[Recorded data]
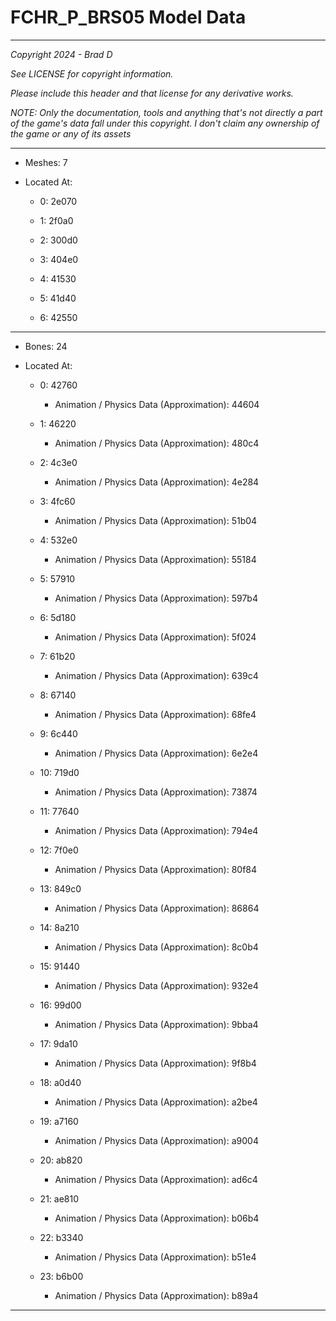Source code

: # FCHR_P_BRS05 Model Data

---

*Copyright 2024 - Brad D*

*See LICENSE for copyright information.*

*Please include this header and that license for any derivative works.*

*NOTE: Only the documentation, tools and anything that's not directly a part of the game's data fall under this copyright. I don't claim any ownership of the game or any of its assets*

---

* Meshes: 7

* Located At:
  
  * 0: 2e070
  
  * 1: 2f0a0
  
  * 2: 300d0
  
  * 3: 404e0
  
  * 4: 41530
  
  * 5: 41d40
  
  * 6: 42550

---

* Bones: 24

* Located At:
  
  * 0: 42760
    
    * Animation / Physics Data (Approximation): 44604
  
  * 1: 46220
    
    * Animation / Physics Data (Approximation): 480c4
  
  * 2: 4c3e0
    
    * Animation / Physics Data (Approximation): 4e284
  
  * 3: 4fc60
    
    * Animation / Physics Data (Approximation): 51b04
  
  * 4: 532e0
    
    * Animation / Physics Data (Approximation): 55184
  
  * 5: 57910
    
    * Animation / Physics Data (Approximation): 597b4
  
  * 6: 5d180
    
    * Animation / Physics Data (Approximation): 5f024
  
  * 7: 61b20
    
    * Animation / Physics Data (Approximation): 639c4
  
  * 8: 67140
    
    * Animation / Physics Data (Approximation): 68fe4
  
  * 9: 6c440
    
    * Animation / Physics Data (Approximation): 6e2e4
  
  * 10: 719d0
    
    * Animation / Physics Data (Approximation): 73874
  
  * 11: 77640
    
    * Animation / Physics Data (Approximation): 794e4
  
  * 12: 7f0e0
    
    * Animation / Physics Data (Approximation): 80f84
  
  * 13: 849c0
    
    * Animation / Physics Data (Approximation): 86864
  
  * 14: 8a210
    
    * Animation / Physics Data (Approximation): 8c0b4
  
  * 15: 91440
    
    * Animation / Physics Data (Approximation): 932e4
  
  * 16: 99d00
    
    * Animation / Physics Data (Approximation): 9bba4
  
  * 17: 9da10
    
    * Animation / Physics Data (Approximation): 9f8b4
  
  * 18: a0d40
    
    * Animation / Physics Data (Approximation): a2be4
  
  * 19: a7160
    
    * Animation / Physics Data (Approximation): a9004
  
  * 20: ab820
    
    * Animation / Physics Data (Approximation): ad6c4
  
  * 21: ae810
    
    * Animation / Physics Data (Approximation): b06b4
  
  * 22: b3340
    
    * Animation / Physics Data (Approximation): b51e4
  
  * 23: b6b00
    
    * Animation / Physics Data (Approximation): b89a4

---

---

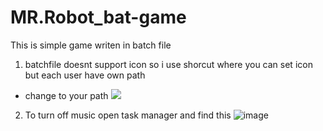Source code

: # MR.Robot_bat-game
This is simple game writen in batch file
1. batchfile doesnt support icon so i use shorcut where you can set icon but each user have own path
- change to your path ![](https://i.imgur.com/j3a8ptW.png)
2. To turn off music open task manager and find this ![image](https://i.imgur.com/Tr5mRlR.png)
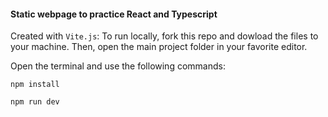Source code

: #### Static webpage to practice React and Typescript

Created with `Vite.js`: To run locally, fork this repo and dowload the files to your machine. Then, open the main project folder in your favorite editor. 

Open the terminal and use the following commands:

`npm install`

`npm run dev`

WHAT IS BEING ASKED> Please copy each line of the entries in which the word "imgur" shows up.

RESULT OF THE EXERCISE>
- change to your path ![](https://i.imgur.com/j3a8ptW.png)
2. To turn off music open task manager and find this ![image](https://i.imgur.com/Tr5mRlR.png)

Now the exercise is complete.